Task directions:
How many lines within the records include the word "chapter"? Only that number should be given.

Saved data entries:

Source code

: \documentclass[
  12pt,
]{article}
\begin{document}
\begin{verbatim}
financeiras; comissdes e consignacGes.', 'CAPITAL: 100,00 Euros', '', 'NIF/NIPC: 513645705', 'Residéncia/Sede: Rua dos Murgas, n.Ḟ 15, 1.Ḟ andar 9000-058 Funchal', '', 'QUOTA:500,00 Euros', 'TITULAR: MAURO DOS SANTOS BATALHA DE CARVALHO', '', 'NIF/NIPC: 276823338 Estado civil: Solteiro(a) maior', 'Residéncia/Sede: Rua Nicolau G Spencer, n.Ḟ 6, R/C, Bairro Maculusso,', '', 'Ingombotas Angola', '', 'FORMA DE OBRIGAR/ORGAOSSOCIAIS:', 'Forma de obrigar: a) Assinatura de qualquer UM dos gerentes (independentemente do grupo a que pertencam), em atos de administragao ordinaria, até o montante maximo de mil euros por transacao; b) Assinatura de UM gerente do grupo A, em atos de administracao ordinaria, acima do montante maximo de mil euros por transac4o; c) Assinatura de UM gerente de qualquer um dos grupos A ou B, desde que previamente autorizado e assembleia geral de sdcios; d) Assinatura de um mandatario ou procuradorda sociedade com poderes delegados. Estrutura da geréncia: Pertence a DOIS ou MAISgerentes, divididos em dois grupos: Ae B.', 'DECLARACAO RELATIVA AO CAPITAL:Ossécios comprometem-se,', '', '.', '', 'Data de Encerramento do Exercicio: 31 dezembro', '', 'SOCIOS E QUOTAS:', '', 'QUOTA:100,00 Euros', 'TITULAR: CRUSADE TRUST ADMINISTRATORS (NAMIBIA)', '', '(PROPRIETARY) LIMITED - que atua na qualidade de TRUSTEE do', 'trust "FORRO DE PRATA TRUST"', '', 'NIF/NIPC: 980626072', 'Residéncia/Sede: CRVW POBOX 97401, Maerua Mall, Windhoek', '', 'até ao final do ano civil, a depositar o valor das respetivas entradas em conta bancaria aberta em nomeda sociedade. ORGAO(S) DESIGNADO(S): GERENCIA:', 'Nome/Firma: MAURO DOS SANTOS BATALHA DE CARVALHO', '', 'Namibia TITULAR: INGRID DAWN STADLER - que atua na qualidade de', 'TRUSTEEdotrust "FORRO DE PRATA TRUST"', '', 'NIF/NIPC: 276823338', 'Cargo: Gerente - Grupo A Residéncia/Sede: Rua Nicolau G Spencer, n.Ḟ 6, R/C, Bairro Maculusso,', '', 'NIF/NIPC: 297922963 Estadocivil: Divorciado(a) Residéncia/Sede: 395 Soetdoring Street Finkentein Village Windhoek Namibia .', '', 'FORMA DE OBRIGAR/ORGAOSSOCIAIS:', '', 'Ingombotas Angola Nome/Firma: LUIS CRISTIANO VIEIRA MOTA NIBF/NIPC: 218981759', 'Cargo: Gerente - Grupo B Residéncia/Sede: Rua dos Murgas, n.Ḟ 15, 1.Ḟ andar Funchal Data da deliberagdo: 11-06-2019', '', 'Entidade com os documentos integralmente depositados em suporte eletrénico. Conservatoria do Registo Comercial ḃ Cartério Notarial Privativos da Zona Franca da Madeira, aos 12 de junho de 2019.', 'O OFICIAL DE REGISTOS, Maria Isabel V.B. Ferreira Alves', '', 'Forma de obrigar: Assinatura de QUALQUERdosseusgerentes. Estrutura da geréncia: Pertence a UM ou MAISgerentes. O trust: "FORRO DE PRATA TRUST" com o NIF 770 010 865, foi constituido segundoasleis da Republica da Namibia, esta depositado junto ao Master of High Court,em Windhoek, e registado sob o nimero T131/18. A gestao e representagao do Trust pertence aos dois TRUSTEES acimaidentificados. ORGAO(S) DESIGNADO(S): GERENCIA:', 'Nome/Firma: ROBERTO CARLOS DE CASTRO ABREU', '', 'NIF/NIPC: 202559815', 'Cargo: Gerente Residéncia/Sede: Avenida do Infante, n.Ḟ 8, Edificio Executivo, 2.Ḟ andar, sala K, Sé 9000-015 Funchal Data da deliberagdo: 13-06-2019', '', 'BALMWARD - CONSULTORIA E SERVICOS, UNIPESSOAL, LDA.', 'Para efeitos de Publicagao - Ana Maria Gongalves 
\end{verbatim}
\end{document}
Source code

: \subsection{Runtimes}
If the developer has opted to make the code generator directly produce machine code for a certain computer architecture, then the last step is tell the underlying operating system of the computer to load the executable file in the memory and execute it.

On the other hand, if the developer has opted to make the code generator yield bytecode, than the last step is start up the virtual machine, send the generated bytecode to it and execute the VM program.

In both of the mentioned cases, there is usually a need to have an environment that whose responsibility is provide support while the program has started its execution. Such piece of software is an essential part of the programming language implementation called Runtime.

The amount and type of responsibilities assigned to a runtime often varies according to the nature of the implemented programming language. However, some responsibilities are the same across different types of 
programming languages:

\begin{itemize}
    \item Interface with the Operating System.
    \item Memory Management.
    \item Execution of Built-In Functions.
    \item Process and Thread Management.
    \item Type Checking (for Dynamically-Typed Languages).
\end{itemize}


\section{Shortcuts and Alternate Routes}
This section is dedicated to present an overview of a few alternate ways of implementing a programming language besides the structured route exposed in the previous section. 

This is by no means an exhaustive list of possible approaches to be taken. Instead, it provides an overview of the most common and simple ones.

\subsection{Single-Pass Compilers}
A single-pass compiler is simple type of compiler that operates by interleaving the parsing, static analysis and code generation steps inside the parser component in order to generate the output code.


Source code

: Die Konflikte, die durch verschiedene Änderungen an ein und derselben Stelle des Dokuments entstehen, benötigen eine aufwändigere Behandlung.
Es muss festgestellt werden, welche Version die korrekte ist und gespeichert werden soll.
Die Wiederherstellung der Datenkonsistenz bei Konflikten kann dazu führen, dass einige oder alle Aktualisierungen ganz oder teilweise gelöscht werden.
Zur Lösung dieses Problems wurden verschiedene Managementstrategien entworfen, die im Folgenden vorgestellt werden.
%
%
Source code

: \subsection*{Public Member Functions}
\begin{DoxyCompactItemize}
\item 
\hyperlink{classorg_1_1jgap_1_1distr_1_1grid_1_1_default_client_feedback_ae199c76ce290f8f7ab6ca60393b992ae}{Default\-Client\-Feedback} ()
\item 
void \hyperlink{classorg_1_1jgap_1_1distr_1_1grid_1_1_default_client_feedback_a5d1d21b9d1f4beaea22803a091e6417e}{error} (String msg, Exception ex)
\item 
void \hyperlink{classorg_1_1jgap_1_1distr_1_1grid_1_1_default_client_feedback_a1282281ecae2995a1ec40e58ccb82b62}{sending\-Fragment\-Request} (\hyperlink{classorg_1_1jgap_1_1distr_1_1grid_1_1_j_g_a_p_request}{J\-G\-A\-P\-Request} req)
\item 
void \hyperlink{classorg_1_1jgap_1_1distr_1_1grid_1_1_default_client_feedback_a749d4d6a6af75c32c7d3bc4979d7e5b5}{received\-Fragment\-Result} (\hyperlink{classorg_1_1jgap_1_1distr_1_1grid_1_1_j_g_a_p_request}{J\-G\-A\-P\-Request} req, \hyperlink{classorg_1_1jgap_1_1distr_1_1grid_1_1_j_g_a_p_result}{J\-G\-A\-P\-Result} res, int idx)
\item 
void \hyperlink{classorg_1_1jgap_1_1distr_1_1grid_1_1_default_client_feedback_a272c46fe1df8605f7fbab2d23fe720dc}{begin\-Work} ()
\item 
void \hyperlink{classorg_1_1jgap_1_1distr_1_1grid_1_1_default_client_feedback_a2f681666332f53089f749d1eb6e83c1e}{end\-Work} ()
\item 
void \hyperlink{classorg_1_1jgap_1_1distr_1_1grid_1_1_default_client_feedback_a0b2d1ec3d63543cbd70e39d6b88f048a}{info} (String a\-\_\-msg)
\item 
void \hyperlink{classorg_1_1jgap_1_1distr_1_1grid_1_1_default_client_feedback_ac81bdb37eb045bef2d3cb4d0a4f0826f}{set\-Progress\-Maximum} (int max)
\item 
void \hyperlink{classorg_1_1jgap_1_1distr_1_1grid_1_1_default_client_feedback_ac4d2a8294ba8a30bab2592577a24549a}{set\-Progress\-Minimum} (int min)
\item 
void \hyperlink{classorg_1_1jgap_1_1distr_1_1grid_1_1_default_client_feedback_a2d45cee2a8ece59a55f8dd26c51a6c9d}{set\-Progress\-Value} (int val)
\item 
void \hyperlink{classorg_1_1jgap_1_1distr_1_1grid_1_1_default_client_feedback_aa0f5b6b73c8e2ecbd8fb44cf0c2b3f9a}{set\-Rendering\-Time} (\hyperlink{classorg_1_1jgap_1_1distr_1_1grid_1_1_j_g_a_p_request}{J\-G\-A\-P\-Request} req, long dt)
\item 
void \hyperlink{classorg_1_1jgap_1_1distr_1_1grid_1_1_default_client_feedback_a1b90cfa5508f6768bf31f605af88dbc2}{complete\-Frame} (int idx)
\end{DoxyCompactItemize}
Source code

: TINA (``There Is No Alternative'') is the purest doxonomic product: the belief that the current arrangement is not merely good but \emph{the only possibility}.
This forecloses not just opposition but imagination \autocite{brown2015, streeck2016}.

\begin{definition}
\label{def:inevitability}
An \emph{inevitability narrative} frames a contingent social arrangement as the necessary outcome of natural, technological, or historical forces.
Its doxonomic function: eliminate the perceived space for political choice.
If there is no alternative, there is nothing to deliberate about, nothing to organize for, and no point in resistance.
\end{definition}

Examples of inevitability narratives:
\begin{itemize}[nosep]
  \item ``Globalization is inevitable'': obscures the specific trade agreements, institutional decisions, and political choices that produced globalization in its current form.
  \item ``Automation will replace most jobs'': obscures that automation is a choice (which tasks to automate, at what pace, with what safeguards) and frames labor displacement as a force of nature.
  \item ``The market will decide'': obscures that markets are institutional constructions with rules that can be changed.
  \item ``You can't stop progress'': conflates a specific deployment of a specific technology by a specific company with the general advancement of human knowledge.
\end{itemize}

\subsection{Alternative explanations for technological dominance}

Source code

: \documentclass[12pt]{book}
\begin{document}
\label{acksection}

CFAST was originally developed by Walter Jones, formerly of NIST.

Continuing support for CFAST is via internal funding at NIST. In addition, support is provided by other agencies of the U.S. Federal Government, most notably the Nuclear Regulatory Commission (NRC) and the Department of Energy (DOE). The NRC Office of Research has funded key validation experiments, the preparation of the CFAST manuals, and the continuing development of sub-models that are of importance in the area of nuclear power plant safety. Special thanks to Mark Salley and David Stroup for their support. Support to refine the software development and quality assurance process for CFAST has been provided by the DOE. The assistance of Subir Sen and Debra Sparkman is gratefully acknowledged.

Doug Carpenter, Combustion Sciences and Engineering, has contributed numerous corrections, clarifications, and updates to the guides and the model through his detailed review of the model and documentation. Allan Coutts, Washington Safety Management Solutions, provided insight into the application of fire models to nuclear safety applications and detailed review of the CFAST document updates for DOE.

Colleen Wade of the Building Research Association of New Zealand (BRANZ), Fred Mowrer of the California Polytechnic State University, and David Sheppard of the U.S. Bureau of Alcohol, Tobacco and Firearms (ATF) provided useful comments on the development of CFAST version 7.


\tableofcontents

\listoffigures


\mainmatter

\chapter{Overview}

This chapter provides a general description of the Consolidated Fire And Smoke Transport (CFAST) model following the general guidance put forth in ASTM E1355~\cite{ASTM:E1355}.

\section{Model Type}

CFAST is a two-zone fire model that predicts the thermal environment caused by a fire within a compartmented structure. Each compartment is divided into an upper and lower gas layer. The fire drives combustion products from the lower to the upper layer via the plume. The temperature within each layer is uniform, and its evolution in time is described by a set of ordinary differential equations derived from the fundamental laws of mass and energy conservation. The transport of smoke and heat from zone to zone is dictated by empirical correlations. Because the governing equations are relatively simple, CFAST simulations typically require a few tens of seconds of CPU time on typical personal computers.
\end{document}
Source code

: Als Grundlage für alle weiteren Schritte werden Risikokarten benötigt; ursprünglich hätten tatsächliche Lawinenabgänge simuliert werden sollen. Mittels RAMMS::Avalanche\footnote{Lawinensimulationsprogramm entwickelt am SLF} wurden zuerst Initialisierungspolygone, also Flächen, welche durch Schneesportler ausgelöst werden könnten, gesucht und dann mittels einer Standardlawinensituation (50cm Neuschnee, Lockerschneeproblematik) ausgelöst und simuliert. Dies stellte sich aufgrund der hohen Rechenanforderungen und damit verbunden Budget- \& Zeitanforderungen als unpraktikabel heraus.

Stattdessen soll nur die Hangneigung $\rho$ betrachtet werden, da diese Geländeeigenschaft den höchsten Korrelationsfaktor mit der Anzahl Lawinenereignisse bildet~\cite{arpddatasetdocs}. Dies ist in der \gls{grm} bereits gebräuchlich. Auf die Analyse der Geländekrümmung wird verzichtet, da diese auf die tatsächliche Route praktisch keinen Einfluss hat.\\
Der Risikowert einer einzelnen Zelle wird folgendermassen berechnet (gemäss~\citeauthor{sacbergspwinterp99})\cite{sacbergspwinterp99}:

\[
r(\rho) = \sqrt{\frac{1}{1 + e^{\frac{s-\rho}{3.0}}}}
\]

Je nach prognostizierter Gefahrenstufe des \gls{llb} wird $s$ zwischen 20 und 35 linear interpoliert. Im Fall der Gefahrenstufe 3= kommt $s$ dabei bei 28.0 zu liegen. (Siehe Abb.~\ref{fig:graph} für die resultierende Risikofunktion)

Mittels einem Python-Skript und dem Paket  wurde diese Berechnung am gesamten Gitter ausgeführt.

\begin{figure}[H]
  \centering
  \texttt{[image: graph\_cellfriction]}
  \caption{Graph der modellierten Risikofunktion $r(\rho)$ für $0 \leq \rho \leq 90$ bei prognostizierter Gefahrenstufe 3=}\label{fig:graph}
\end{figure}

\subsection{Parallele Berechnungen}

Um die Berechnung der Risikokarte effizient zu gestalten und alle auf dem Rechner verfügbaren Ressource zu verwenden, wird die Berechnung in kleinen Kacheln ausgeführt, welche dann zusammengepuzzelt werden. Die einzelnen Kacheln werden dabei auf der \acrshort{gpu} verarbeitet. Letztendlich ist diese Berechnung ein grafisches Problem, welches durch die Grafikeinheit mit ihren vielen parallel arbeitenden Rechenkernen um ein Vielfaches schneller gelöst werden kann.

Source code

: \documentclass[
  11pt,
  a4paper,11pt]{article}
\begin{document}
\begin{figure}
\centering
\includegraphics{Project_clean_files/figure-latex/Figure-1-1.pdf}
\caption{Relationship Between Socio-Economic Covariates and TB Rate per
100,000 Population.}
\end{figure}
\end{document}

Solution to this exercise:
2